**WHAT IS BEING ASKED**
Start to finish, write out the entries exactly, leaving the pictures aside.

----------

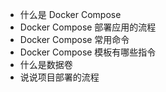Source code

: - 什么是 Docker Compose
- Docker Compose 部署应用的流程
- Docker Compose 常用命令
- Docker Compose 模板有哪些指令
- 什么是数据卷
- 说说项目部署的流程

----------

**RESPONSE AREA**
Source code

: - 什么是 Docker Compose
- Docker Compose 部署应用的流程
- Docker Compose 常用命令
- Docker Compose 模板有哪些指令
- 什么是数据卷
- 说说项目部署的流程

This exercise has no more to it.